During the two days of meetings, Rawlings will participate in discussions of the issues affecting American competitiveness in the marketplace with company executives, labor leaders and politicians, including governors Paul Cellucci of Massachusetts, John Engler of Michigan and Zell Miller of Georgia.
Cornell also will be prominent among the 18 displays of U.S. technology that will be shown between the sessions. The display shared by Cornell and Xerox Corp. will illustrate the work of two pioneering workplaces, Cornell's Taylor Design Studio and Xerox's LX Center.
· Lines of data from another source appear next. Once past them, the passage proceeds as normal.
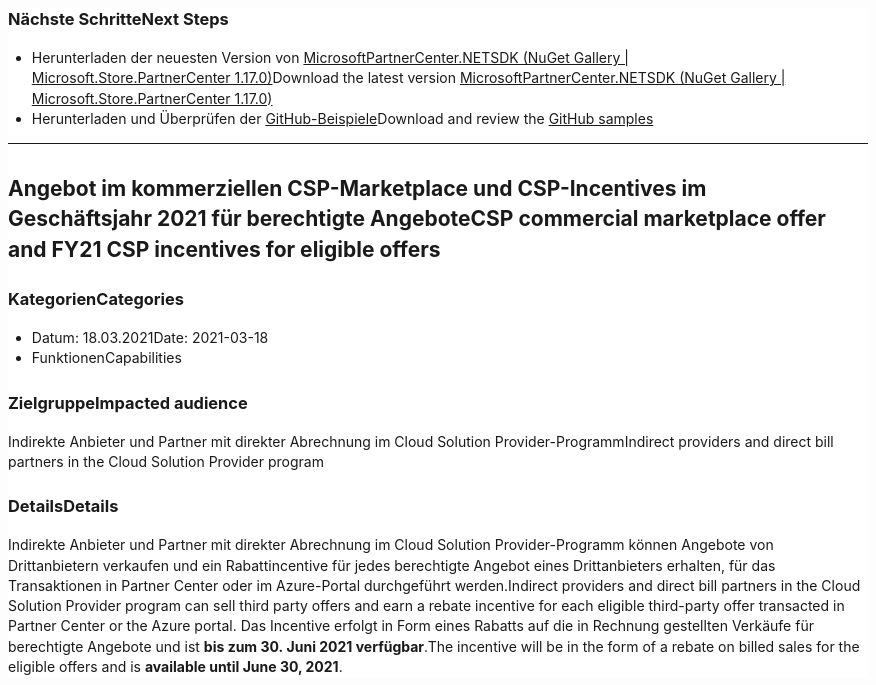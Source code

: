 ### <a name="next-steps"></a><span data-ttu-id="013f0-317">Nächste Schritte</span><span class="sxs-lookup"><span data-stu-id="013f0-317">Next Steps</span></span>

- <span data-ttu-id="013f0-318">Herunterladen der neuesten Version von [MicrosoftPartnerCenter.NETSDK (NuGet Gallery | Microsoft.Store.PartnerCenter 1.17.0)](https://www.nuget.org/packages/Microsoft.Store.PartnerCenter/1.17.0)</span><span class="sxs-lookup"><span data-stu-id="013f0-318">Download the latest version [MicrosoftPartnerCenter.NETSDK (NuGet Gallery | Microsoft.Store.PartnerCenter 1.17.0)](https://www.nuget.org/packages/Microsoft.Store.PartnerCenter/1.17.0)</span></span>
- <span data-ttu-id="013f0-319">Herunterladen und Überprüfen der [GitHub-Beispiele](https://github.com/Microsoft/Partner-Center-DotNet-Samples)</span><span class="sxs-lookup"><span data-stu-id="013f0-319">Download and review the [GitHub samples](https://github.com/Microsoft/Partner-Center-DotNet-Samples)</span></span>

________________
## <a name="csp-commercial-marketplace-offer-and-fy21-csp-incentives-for-eligible-offers"></a><span data-ttu-id="013f0-320"><a name="13">Angebot im kommerziellen CSP-Marketplace und CSP-Incentives im Geschäftsjahr 2021 für berechtigte Angebote</a></span><span class="sxs-lookup"><span data-stu-id="013f0-320"><a name="13"></a>CSP commercial marketplace offer and FY21 CSP incentives for eligible offers</span></span>

### <a name="categories"></a><span data-ttu-id="013f0-321">Kategorien</span><span class="sxs-lookup"><span data-stu-id="013f0-321">Categories</span></span>

- <span data-ttu-id="013f0-322">Datum: 18.03.2021</span><span class="sxs-lookup"><span data-stu-id="013f0-322">Date: 2021-03-18</span></span>
- <span data-ttu-id="013f0-323">Funktionen</span><span class="sxs-lookup"><span data-stu-id="013f0-323">Capabilities</span></span>

### <a name="impacted-audience"></a><span data-ttu-id="013f0-324">Zielgruppe</span><span class="sxs-lookup"><span data-stu-id="013f0-324">Impacted audience</span></span>

<span data-ttu-id="013f0-325">Indirekte Anbieter und Partner mit direkter Abrechnung im Cloud Solution Provider-Programm</span><span class="sxs-lookup"><span data-stu-id="013f0-325">Indirect providers and direct bill partners in the Cloud Solution Provider program</span></span> 

### <a name="details"></a><span data-ttu-id="013f0-326">Details</span><span class="sxs-lookup"><span data-stu-id="013f0-326">Details</span></span>

<span data-ttu-id="013f0-327">Indirekte Anbieter und Partner mit direkter Abrechnung im Cloud Solution Provider-Programm können Angebote von Drittanbietern verkaufen und ein Rabattincentive für jedes berechtigte Angebot eines Drittanbieters erhalten, für das Transaktionen in Partner Center oder im Azure-Portal durchgeführt werden.</span><span class="sxs-lookup"><span data-stu-id="013f0-327">Indirect providers and direct bill partners in the Cloud Solution Provider program can sell third party offers and earn a rebate incentive for each eligible third-party offer transacted in Partner Center or the Azure portal.</span></span> <span data-ttu-id="013f0-328">Das Incentive erfolgt in Form eines Rabatts auf die in Rechnung gestellten Verkäufe für berechtigte Angebote und ist **bis zum 30. Juni 2021 verfügbar**.</span><span class="sxs-lookup"><span data-stu-id="013f0-328">The incentive will be in the form of a rebate on billed sales for the eligible offers and is **available until June 30, 2021**.</span></span>  
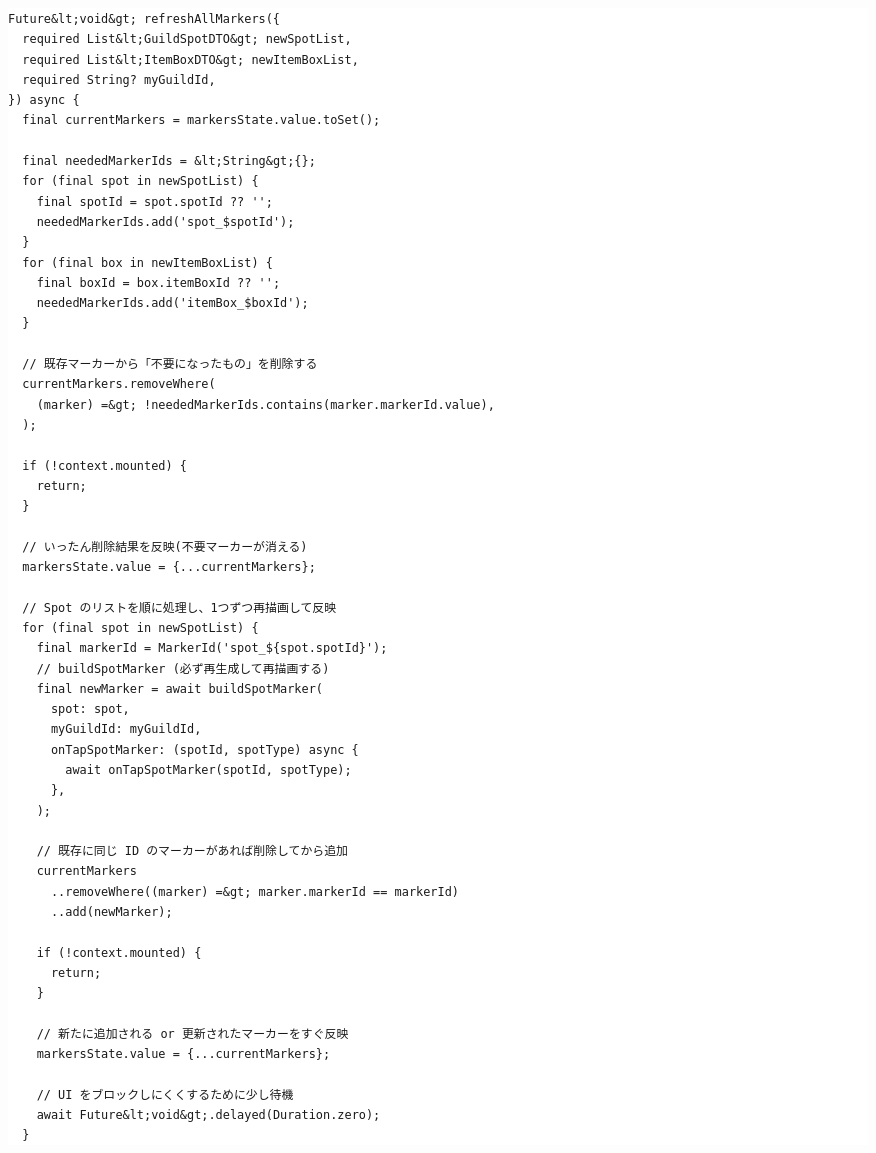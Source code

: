     Future&lt;void&gt; refreshAllMarkers({
      required List&lt;GuildSpotDTO&gt; newSpotList,
      required List&lt;ItemBoxDTO&gt; newItemBoxList,
      required String? myGuildId,
    }) async {
      final currentMarkers = markersState.value.toSet();

      final neededMarkerIds = &lt;String&gt;{};
      for (final spot in newSpotList) {
        final spotId = spot.spotId ?? '';
        neededMarkerIds.add('spot_$spotId');
      }
      for (final box in newItemBoxList) {
        final boxId = box.itemBoxId ?? '';
        neededMarkerIds.add('itemBox_$boxId');
      }

      // 既存マーカーから「不要になったもの」を削除する
      currentMarkers.removeWhere(
        (marker) =&gt; !neededMarkerIds.contains(marker.markerId.value),
      );

      if (!context.mounted) {
        return;
      }

      // いったん削除結果を反映(不要マーカーが消える)
      markersState.value = {...currentMarkers};

      // Spot のリストを順に処理し、1つずつ再描画して反映
      for (final spot in newSpotList) {
        final markerId = MarkerId('spot_${spot.spotId}');
        // buildSpotMarker (必ず再生成して再描画する)
        final newMarker = await buildSpotMarker(
          spot: spot,
          myGuildId: myGuildId,
          onTapSpotMarker: (spotId, spotType) async {
            await onTapSpotMarker(spotId, spotType);
          },
        );

        // 既存に同じ ID のマーカーがあれば削除してから追加
        currentMarkers
          ..removeWhere((marker) =&gt; marker.markerId == markerId)
          ..add(newMarker);

        if (!context.mounted) {
          return;
        }

        // 新たに追加される or 更新されたマーカーをすぐ反映
        markersState.value = {...currentMarkers};

        // UI をブロックしにくくするために少し待機
        await Future&lt;void&gt;.delayed(Duration.zero);
      }
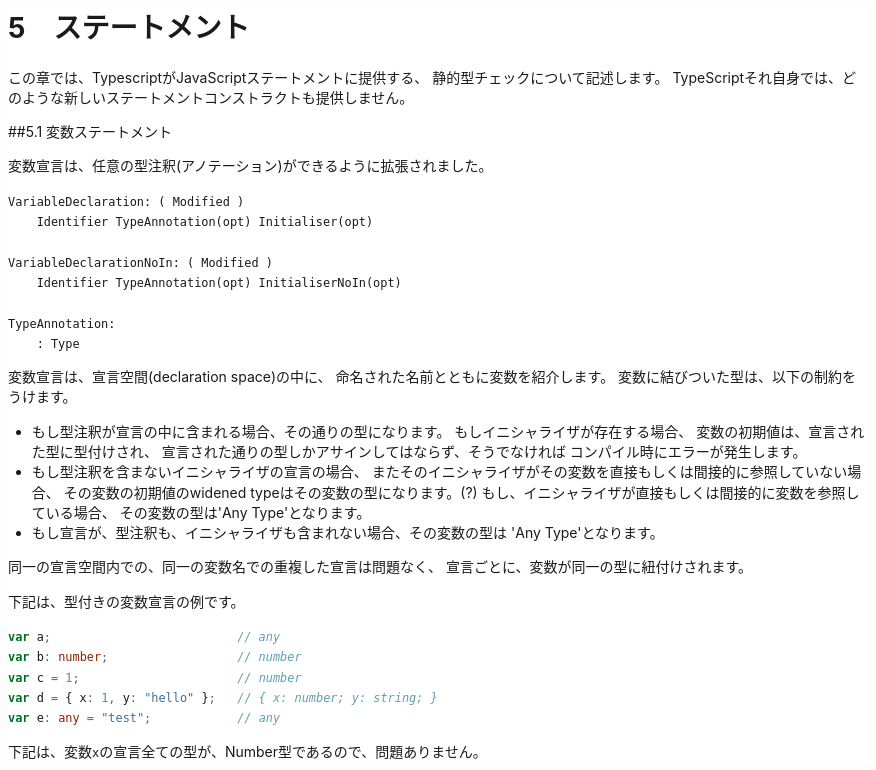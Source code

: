 # 5　ステートメント

この章では、TypescriptがJavaScriptステートメントに提供する、
静的型チェックについて記述します。
TypeScriptそれ自身では、どのような新しいステートメントコンストラクトも提供しません。

##5.1 変数ステートメント

変数宣言は、任意の型注釈(アノテーション)ができるように拡張されました。

```text
VariableDeclaration: ( Modified )
    Identifier TypeAnnotation(opt) Initialiser(opt)

VariableDeclarationNoIn: ( Modified )
    Identifier TypeAnnotation(opt) InitialiserNoIn(opt)

TypeAnnotation:
    : Type
```

変数宣言は、宣言空間(declaration space)の中に、
命名された名前とともに変数を紹介します。
変数に結びついた型は、以下の制約をうけます。

 - もし型注釈が宣言の中に含まれる場合、その通りの型になります。
もしイニシャライザが存在する場合、
変数の初期値は、宣言された型に型付けされ、
宣言された通りの型しかアサインしてはならず、そうでなければ
コンパイル時にエラーが発生します。
 - もし型注釈を含まないイニシャライザの宣言の場合、
またそのイニシャライザがその変数を直接もしくは間接的に参照していない場合、
その変数の初期値のwidened typeはその変数の型になります。(?)
もし、イニシャライザが直接もしくは間接的に変数を参照している場合、
その変数の型は'Any Type'となります。
 - もし宣言が、型注釈も、イニシャライザも含まれない場合、その変数の型は
'Any Type'となります。



同一の宣言空間内での、同一の変数名での重複した宣言は問題なく、
宣言ごとに、変数が同一の型に紐付けされます。


下記は、型付きの変数宣言の例です。


```typescript
var a;                          // any
var b: number;                  // number
var c = 1;                      // number
var d = { x: 1, y: "hello" };   // { x: number; y: string; }
var e: any = "test";            // any
```

下記は、変数`x`の宣言全ての型が、Number型であるので、問題ありません。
The display will feature live pictures from Cornell, on the World Wide Web, showing undergraduate students at work in the studio. The Cornell studio, recently renamed for Dean Lee Taylor, a professor of mechanical and aerospace engineering who died last July, is frequently cited as an example of how to teach engineers the importance of integrating the workplace. The studio combines computers with design and manufacturing software, teleconferencing, presentation and manufacturing equipment, as well as meeting areas and space for project development.
The Cornell studio is one of the few places in the world where industrial innovation is taught to undergraduates. It was completed in 1996 at a cost of $400,000, provided largely by an anonymous benefactor. Outfitting of the studio with advanced computers and communications equipment was aided by a gift from Xerox.
One of the principal ideas behind the studio, says Albert George, the J.F. Carr Professor of Mechanical Engineering, is to "put an end to the idea that innovation only comes from the lone inventor." In today's world, he says, "the best solutions derive from teamwork and the efficient use of people, space and modern tools."